Cataluña

Las intenciones de Colau para reducir aún más el uso del coche (y de la moto) en Barcelona

El Ayuntamiento ha presentado su hoja de ruta para reducir un 25% los desplazamientos con vehículo privado

Supermanzana (superilla) de Sant Antoni en Barcelona
Supermanzana (superilla) de Sant Antoni en Barcelona FOTO: Ayuntamiento de Barcelona

Barcelona ya tiene terminado el Plan de movilidad urbana 2024. Es decir, la hoja de ruta para conseguir una movilidad “más sostenible, saludable, feminista y justa” dentro de la ciudad. Dicho de otra manera, perpetuar a persecución del gobierno de Ada Colau al vehículo privado. Se trata de un documento que incluye más de 300 medidas (que se basan en 62 líneas de actuación) para conseguir que en dos años un 82 % de los desplazamientos dentro de Barcelona se hagan a pie, en transporte público o en bicicleta. Ahora el 74%.

En concreto, para conseguir una movilidad más segura y sostenible se pretende incrementar la cuota de los desplazamientos a pie en un 7,5 %, la de transporte público en un 15,7 % y la de la bicicleta en un 129,4 %. A la vez, también se quieren reducir los desplazamientos en vehículo privado en un 25,6 % en relación con el 2018. De esta manera, se conseguiría que un 81,52 % de los desplazamientos se hagan a pie, en transporte público o en bicicleta. El plan prevé dar continuidad y ampliar algunas medidas ya en marcha, como la pacificación de los entornos escolares y la creación de calles con prioridad peatonal, como la futura supermanzana del Eixample: “Los peatones deben ser los protagonistas de las aceras y por tanto debemos bajar los obstáculos, como las motos o los carriles bici, para que los peatones se sientan seguros”, señaló Janet Sanz, teniente de alcalde de Urbanismo.

Sanz también pidió la implicación de otras administraciones para resolver retos de la movilidad metropolitana, en clave de transporte público y de intermodalidad: “Se nos dibuja un horizonte que no será fácil de cumplir. Barcelona está haciendo los deberes para conseguir estos objetivos, pero es necesario que el resto de administraciones también sumen. Es necesaria más inversión en transporte público”, sentenció en referencia a Gobierno y Generalitat.

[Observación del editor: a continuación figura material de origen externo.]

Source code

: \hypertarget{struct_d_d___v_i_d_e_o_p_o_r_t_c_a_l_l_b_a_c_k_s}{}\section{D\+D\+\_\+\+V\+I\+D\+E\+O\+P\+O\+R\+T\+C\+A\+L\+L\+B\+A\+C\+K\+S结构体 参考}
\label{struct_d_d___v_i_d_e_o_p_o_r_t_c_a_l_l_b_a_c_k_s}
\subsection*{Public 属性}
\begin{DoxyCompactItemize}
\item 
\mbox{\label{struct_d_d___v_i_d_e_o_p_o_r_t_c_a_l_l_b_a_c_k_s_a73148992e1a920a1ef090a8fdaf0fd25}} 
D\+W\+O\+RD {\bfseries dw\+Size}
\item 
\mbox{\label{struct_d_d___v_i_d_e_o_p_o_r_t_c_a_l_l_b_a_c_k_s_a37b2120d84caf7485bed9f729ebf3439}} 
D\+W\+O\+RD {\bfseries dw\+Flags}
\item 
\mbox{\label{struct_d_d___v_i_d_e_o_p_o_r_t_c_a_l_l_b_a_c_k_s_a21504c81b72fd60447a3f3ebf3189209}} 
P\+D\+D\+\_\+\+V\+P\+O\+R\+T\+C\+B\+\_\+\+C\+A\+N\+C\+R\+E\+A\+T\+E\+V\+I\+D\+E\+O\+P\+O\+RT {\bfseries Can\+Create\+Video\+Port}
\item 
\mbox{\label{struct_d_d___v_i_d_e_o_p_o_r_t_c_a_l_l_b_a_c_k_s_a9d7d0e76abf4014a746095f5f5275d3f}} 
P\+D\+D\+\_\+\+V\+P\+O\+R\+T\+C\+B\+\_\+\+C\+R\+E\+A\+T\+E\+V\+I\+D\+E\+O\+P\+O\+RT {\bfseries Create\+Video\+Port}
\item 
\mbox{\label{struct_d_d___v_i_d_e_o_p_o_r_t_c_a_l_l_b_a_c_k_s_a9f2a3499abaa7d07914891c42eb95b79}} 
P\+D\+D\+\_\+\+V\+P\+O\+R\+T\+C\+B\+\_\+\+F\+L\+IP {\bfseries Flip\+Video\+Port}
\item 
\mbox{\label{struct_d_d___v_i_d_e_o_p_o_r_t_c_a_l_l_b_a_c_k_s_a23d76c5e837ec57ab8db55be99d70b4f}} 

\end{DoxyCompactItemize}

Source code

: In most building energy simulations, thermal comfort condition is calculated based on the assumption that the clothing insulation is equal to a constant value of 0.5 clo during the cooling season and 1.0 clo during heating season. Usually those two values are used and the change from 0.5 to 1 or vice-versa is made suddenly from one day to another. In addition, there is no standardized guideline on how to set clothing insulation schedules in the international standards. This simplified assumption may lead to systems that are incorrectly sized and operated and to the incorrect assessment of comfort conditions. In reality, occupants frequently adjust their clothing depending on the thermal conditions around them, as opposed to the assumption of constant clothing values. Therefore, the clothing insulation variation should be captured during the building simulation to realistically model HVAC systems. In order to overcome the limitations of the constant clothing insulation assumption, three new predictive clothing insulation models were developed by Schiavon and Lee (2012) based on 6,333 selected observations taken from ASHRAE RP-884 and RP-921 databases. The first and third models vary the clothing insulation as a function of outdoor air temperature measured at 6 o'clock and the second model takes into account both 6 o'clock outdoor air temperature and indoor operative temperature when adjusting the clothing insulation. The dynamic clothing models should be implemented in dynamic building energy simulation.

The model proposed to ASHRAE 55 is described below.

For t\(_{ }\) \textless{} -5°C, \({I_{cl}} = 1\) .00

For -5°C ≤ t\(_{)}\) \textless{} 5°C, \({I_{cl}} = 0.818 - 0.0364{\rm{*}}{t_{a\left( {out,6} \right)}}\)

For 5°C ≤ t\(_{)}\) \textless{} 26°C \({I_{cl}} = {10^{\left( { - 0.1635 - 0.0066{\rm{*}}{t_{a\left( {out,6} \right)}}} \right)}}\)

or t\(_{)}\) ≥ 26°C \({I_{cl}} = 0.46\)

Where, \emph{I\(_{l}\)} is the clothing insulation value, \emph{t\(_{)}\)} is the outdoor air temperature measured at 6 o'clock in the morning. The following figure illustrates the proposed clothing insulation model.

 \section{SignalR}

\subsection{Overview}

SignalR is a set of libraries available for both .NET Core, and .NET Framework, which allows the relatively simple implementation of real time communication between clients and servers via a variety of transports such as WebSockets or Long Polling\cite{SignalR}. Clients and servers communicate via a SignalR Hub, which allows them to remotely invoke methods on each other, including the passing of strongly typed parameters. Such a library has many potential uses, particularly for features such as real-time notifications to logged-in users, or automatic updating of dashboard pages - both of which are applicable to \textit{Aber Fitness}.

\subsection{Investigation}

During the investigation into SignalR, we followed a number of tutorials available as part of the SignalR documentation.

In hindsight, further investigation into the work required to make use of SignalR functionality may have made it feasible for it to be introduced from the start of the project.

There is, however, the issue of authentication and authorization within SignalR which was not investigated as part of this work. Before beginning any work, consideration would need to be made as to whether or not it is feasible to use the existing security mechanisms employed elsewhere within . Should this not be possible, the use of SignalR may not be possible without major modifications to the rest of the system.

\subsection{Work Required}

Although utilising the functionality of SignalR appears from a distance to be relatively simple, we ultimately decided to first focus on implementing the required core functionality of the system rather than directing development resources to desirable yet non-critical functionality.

El plan ve la luz con retraso, debido a la pandemia, pero también del estudio de las 444 alegaciones presentadas durante el período de exposición pública, algo de lo que se felicitó Laia Bonet, concejala de Movilidad: “Se han incorporado parcial o totalmente un 84 % de las alegaciones (374), se han recogido todas las sensibilidades, en un plan que debe ser a corto plazo, para 2024, pero ya debemos trabajar en el plan de 2025-2030″. Una vez incorporadas las aportaciones de vecinos y entidades, ahora el PMU está listo para ir al plenario del Ayuntamiento.

A grandes rasgos, el PMU 2024 (que se presentó hace dos años) quiere impulsar los trayectos sostenibles a la ciudad, a cambio de derribar el uso del coche y de la moto particulares. Como medidas específicas destacan la voluntad de extender el límite de 30 km/h a la mayoría de calles de Barcelona, el incremento de calles y entornos escolares pacificados y estudia la posibilidad de hacer pagar a los motoristas para aparcar la moto en la calzada.

En cuanto a los peatones y ciclistas, se instalarán más escaleras y ascensores en los barrios empinados, se harán más kilómetros de carril bici y estarán mejor diseñados. En transporte público, se analizarán las combinaciones semafóricas para que los trayectos en autobús sean más eficientes.